Tumescent Liposuction Technique

Conceived and first performed in 1985, the dermatologist tumescent liposuction was developed by Dr. Jeffrey Klein, a safer and more effective common form of liposuction. By definition, half tumescent swollen and firm, and as a surgical practice is to inject the area to operate with a local anesthetic that is the signature area and swell, making it easier to use.

Pre-operating

Patients seeking tumescent liposuction expectations must be realistic about what they will not be accepted for processing. Initially, the patient will be interviewed to create a complete medical history. Patients were also invited to take a physical examination to assess fitness. Before considering any type of surgery, the surgeon will examine in detail the procedure and outcomes. Also be considered with other patient treatment options. It is also likely that the photographs were taken in an area of exploration to be used for reference and comparison. Then the doctor will decide whether a patient should get tumescent liposuction.

Ideal patients should be 10-20 pounds off your weight ideal. They should be in fairly good health, exercise regularly and maintain good nutrition. The patient must have a stable weight, verifiable by a period of several months to be considered. The American Academy of Dermatology states that due to tumescent liposuction is to correct or eliminate stubborn fat deposits that can not be managed with diet and regular exercise. All these things are essential if surgery is to successfully produce lasting results.

What to Expect

The day of the operation, the work area will be disinfected. While the patient is standing, the surgeon marks the area that works with a clear definition of both the extent of fat deposits and eliminate the desired shape to its completion. Marks may be made to indicate the points of incision for injection cannula (small tube under vacuum.)

The patient will be asked to provide in the table covered with sterile drapes. The patient is injected with a local anesthetic into the area to operate. The patient is awake throughout the operation and May will be called upon to take a step back until the surgeon can measure progress and success of surgery.

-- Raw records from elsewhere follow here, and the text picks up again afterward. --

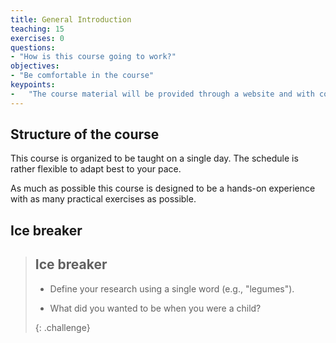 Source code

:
 ```yaml
---
title: General Introduction
teaching: 15
exercises: 0
questions:
- "How is this course going to work?"
objectives:
- "Be comfortable in the course"
keypoints:
-   "The course material will be provided through a website and with corresponding PDF."
---
```


## Structure of the course

This course is organized to be taught on a single day. The schedule is rather flexible to adapt best to your pace.

As much as possible this course is designed to be a hands-on experience with as many practical exercises as possible.

## Ice breaker

> Ice breaker
> -------------
>
> -   Define your research using a single word (e.g., "legumes").
>
> -   What did you wanted to be when you were a child?
>
>  {: .challenge}
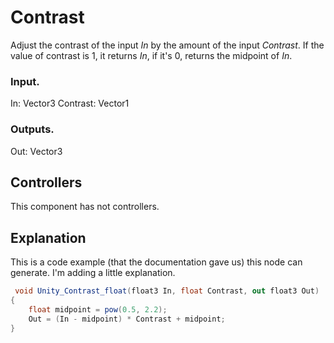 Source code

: 
# Contrast
Adjust the contrast of the input *In* by the amount of the input *Contrast*. If the value of contrast is 1, it returns *In*, if it's 0, returns the midpoint of *In*.

### Input.
In: Vector3
Contrast: Vector1

### Outputs.
Out: Vector3

## Controllers
This component has not controllers.

## Explanation
This is a code example (that the documentation gave us) this node can generate. I'm adding a little explanation.
```cs
 void Unity_Contrast_float(float3 In, float Contrast, out float3 Out)
{
    float midpoint = pow(0.5, 2.2);
    Out = (In - midpoint) * Contrast + midpoint;
}
```
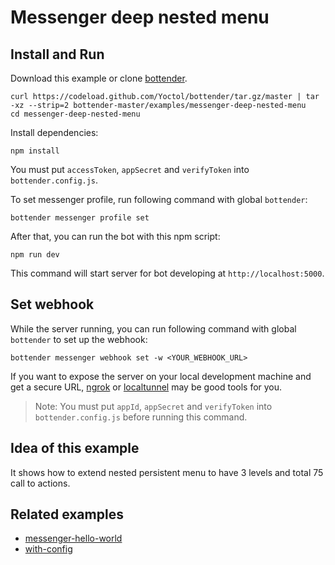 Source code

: # Messenger deep nested menu

## Install and Run

Download this example or clone [bottender](https://github.com/Yoctol/bottender).

```
curl https://codeload.github.com/Yoctol/bottender/tar.gz/master | tar -xz --strip=2 bottender-master/examples/messenger-deep-nested-menu
cd messenger-deep-nested-menu
```

Install dependencies:

```
npm install
```

You must put `accessToken`, `appSecret` and `verifyToken` into `bottender.config.js`.

To set messenger profile, run following command with global `bottender`:

```
bottender messenger profile set
```

After that, you can run the bot with this npm script:

```
npm run dev
```

This command will start server for bot developing at `http://localhost:5000`.

## Set webhook

While the server running, you can run following command with global `bottender` to set up the webhook:

```
bottender messenger webhook set -w <YOUR_WEBHOOK_URL>
```

If you want to expose the server on your local development machine and get a secure URL, [ngrok](https://ngrok.com/) or [localtunnel](https://localtunnel.github.io/www/) may be good tools for you.

> Note: You must put `appId`, `appSecret` and `verifyToken` into `bottender.config.js` before running this command.

## Idea of this example

It shows how to extend nested persistent menu to have 3 levels and total 75 call to actions.

## Related examples

* [messenger-hello-world](../messenger-hello-world)
* [with-config](../with-config)
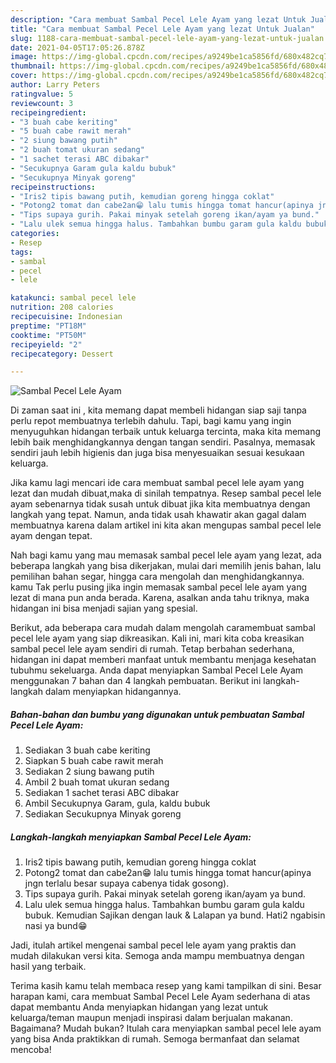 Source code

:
 ```yaml
---
description: "Cara membuat Sambal Pecel Lele Ayam yang lezat Untuk Jualan"
title: "Cara membuat Sambal Pecel Lele Ayam yang lezat Untuk Jualan"
slug: 1188-cara-membuat-sambal-pecel-lele-ayam-yang-lezat-untuk-jualan
date: 2021-04-05T17:05:26.878Z
image: https://img-global.cpcdn.com/recipes/a9249be1ca5856fd/680x482cq70/sambal-pecel-lele-ayam-foto-resep-utama.jpg
thumbnail: https://img-global.cpcdn.com/recipes/a9249be1ca5856fd/680x482cq70/sambal-pecel-lele-ayam-foto-resep-utama.jpg
cover: https://img-global.cpcdn.com/recipes/a9249be1ca5856fd/680x482cq70/sambal-pecel-lele-ayam-foto-resep-utama.jpg
author: Larry Peters
ratingvalue: 5
reviewcount: 3
recipeingredient:
- "3 buah cabe keriting"
- "5 buah cabe rawit merah"
- "2 siung bawang putih"
- "2 buah tomat ukuran sedang"
- "1 sachet terasi ABC dibakar"
- "Secukupnya Garam gula kaldu bubuk"
- "Secukupnya Minyak goreng"
recipeinstructions:
- "Iris2 tipis bawang putih, kemudian goreng hingga coklat"
- "Potong2 tomat dan cabe2an😁 lalu tumis hingga tomat hancur(apinya jngn terlalu besar supaya cabenya tidak gosong)."
- "Tips supaya gurih. Pakai minyak setelah goreng ikan/ayam ya bund."
- "Lalu ulek semua hingga halus. Tambahkan bumbu garam gula kaldu bubuk. Kemudian Sajikan dengan lauk &amp; Lalapan ya bund. Hati2 ngabisin nasi ya bund😁"
categories:
- Resep
tags:
- sambal
- pecel
- lele

katakunci: sambal pecel lele 
nutrition: 208 calories
recipecuisine: Indonesian
preptime: "PT18M"
cooktime: "PT50M"
recipeyield: "2"
recipecategory: Dessert

---
```



![Sambal Pecel Lele Ayam](https://img-global.cpcdn.com/recipes/a9249be1ca5856fd/680x482cq70/sambal-pecel-lele-ayam-foto-resep-utama.jpg)

Di zaman  saat ini , kita memang dapat membeli hidangan siap saji tanpa perlu repot membuatnya terlebih dahulu. Tapi, bagi kamu yang ingin menyuguhkan hidangan terbaik untuk keluarga tercinta, maka kita memang lebih baik menghidangkannya dengan tangan sendiri. Pasalnya, memasak sendiri jauh lebih higienis dan juga bisa menyesuaikan sesuai kesukaan keluarga.

Jika kamu lagi mencari ide cara membuat sambal pecel lele ayam yang lezat dan mudah dibuat,maka di sinilah tempatnya. Resep sambal pecel lele ayam  sebenarnya tidak susah untuk dibuat jika kita membuatnya dengan langkah yang tepat. Namun, anda tidak usah khawatir akan gagal dalam membuatnya 
karena dalam artikel ini kita akan mengupas sambal pecel lele ayam dengan tepat.  



Nah bagi kamu yang mau memasak sambal pecel lele ayam yang lezat, ada beberapa langkah yang bisa dikerjakan, mulai dari memilih jenis bahan, lalu pemilihan bahan segar, hingga cara mengolah dan menghidangkannya. kamu Tak perlu pusing jika ingin memasak sambal pecel lele ayam yang lezat di mana pun anda berada. Karena, asalkan anda  tahu triknya, maka hidangan ini bisa menjadi sajian yang spesial.

Berikut, ada beberapa cara mudah dalam mengolah caramembuat sambal pecel lele ayam yang siap dikreasikan. Kali ini, mari kita coba kreasikan sambal pecel lele ayam sendiri di rumah. Tetap berbahan sederhana, hidangan ini dapat memberi manfaat untuk membantu menjaga kesehatan tubuhmu sekeluarga. Anda dapat menyiapkan Sambal Pecel Lele Ayam menggunakan 7 bahan dan 4 langkah pembuatan. Berikut ini langkah-langkah dalam menyiapkan hidangannya.

<!--inarticleads1-->

##### Bahan-bahan dan bumbu yang digunakan untuk pembuatan Sambal Pecel Lele Ayam:

1. Sediakan 3 buah cabe keriting
1. Siapkan 5 buah cabe rawit merah
1. Sediakan 2 siung bawang putih
1. Ambil 2 buah tomat ukuran sedang
1. Sediakan 1 sachet terasi ABC dibakar
1. Ambil Secukupnya Garam, gula, kaldu bubuk
1. Sediakan Secukupnya Minyak goreng




<!--inarticleads2-->

##### Langkah-langkah menyiapkan Sambal Pecel Lele Ayam:

1. Iris2 tipis bawang putih, kemudian goreng hingga coklat
1. Potong2 tomat dan cabe2an😁 lalu tumis hingga tomat hancur(apinya jngn terlalu besar supaya cabenya tidak gosong).
1. Tips supaya gurih. Pakai minyak setelah goreng ikan/ayam ya bund.
1. Lalu ulek semua hingga halus. Tambahkan bumbu garam gula kaldu bubuk. Kemudian Sajikan dengan lauk &amp; Lalapan ya bund. Hati2 ngabisin nasi ya bund😁




Jadi, itulah artikel mengenai  sambal pecel lele ayam  yang praktis dan mudah dilakukan versi kita. Semoga anda mampu membuatnya dengan hasil yang terbaik. 

Terima kasih kamu telah membaca resep yang kami tampilkan di sini. Besar harapan kami, cara membuat  Sambal Pecel Lele Ayam sederhana di atas dapat membantu Anda menyiapkan hidangan yang lezat untuk keluarga/teman maupun menjadi inspirasi dalam berjualan makanan. Bagaimana? Mudah bukan? Itulah cara menyiapkan sambal pecel lele ayam yang bisa Anda praktikkan di rumah. Semoga bermanfaat dan selamat mencoba!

A small incision is made in the region, then a catheter is inserted. In this way, the tumescent fluid (composed of two anesthetic and epinephrine to minimize blood loss) is injected into the fatty tissue and has worked in depth for the first time in the operating area.

Finally, several incisions through the cannula is used for sucking deposits of unwanted fat. The surgeon uses his other hand to help you feel the work area and the area surrounding the cannula to help you work through the subcutaneous layers of the patient. This process continues until the surgeon is convinced that the desired result was achieved.

Post operation

After surgery, physicians, either directly sutured the incision or leaving a catheter in place and cover the area with buffer absorption. The second option is supposed to help reduce swelling and a better result, but he also believed by some doctors who are more likely in major postoperative infections. While many patients may initially desire bed rest, moderate activity is recommended because it helps create better drainage and healing.